§ **PROVIDED DATA**
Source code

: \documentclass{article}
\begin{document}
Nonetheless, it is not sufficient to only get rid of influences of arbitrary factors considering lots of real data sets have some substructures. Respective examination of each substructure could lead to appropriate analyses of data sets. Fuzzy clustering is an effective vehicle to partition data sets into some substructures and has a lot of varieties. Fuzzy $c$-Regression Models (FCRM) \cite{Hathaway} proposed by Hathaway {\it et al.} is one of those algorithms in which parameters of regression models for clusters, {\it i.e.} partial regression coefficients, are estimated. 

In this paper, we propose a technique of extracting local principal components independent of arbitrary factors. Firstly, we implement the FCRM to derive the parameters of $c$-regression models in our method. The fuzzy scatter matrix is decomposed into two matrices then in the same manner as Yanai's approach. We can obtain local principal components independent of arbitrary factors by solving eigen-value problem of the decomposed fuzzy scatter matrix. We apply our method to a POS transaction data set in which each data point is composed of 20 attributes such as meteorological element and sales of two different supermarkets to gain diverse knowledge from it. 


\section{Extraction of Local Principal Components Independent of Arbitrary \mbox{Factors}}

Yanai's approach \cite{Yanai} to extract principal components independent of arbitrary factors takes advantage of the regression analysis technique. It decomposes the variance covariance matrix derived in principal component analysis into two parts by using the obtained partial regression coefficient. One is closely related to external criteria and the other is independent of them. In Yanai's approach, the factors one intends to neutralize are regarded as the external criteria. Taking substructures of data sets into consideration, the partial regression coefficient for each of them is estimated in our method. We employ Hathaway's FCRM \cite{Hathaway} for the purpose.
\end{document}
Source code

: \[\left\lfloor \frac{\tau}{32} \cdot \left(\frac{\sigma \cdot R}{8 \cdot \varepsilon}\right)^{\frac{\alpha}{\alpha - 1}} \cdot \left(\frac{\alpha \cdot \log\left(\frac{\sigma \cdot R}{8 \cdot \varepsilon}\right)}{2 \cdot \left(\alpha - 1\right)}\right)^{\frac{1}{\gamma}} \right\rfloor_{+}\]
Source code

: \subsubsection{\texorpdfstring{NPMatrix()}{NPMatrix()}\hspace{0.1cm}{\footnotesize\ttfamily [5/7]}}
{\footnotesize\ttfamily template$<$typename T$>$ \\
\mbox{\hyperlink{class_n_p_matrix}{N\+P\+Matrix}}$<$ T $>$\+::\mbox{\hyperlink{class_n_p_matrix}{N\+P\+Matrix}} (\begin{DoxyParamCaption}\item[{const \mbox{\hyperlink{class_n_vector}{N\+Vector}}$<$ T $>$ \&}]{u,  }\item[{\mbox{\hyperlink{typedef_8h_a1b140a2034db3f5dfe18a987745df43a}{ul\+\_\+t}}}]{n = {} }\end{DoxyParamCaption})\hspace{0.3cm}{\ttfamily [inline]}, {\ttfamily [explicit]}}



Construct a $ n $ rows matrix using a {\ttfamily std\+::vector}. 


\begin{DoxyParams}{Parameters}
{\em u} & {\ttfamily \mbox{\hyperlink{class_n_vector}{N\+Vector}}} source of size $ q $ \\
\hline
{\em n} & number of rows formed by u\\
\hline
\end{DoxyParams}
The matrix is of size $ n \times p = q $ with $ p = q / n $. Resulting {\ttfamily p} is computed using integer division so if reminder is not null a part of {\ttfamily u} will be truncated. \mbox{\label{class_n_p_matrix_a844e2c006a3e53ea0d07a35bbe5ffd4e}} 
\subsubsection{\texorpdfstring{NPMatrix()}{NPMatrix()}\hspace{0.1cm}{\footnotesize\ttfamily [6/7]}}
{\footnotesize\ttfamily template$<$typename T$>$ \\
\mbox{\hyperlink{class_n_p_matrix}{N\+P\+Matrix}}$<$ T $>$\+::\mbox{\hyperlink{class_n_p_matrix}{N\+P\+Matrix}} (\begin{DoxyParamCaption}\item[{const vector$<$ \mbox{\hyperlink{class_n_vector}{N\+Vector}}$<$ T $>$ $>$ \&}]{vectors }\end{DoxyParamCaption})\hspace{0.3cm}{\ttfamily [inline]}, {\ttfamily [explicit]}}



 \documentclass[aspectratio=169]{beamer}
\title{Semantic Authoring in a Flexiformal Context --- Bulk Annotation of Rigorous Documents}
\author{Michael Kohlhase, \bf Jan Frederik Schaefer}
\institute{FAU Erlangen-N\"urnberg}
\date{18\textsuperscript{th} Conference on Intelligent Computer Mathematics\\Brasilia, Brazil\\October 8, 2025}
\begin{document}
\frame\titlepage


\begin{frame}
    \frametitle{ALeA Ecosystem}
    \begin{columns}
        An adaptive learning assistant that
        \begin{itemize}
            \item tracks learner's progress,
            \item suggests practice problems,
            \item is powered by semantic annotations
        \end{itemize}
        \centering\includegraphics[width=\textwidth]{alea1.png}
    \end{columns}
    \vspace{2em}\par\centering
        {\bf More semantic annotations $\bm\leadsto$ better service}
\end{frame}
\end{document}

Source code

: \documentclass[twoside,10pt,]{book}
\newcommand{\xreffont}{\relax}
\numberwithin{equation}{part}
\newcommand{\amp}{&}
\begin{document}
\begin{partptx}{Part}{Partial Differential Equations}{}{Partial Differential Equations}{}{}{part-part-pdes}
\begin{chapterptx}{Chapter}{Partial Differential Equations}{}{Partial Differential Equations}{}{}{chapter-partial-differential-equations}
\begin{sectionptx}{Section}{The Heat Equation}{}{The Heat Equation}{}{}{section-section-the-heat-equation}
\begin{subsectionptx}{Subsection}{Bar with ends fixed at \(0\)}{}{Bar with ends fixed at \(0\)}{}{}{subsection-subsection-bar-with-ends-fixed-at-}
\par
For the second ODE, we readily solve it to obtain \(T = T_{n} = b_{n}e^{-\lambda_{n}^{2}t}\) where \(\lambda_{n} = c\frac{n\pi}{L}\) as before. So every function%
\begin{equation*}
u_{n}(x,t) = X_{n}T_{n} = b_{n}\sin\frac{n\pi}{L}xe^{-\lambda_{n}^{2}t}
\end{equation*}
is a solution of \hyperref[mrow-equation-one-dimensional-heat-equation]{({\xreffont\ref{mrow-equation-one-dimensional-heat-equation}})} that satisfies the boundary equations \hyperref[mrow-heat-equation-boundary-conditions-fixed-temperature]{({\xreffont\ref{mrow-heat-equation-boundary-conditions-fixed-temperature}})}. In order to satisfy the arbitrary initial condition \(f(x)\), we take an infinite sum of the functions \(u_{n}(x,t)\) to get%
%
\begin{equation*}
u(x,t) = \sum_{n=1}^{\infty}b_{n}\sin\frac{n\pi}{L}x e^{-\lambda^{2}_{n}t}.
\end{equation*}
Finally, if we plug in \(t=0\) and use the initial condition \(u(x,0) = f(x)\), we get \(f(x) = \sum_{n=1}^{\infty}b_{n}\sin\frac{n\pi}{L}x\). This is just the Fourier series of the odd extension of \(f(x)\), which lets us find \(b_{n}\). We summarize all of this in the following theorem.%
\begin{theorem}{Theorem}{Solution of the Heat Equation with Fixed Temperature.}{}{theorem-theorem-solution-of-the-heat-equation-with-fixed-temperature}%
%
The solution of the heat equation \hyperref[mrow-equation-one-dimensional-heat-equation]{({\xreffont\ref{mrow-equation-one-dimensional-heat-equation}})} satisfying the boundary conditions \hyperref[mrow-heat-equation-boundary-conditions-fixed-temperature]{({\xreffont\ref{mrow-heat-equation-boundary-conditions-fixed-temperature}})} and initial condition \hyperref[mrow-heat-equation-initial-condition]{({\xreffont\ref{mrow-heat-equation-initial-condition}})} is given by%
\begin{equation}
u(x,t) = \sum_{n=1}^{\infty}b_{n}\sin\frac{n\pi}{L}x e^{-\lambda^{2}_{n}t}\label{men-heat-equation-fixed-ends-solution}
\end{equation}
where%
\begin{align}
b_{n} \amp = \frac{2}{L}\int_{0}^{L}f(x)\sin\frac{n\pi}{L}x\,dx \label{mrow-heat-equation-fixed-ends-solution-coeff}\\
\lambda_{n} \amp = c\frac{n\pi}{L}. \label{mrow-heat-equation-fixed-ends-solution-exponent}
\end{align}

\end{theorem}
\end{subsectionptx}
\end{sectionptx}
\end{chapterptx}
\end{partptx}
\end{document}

§ **WORK TO BE COMPLETED**
Lines above that have "footnotesize": copy each of them.

§ **REPLY**
: \subsubsection{\texorpdfstring{NPMatrix()}{NPMatrix()}\hspace{0.1cm}{\footnotesize\ttfamily [5/7]}}
{\footnotesize\ttfamily template$<$typename T$>$ \\
\subsubsection{\texorpdfstring{NPMatrix()}{NPMatrix()}\hspace{0.1cm}{\footnotesize\ttfamily [6/7]}}
{\footnotesize\ttfamily template$<$typename T$>$ \\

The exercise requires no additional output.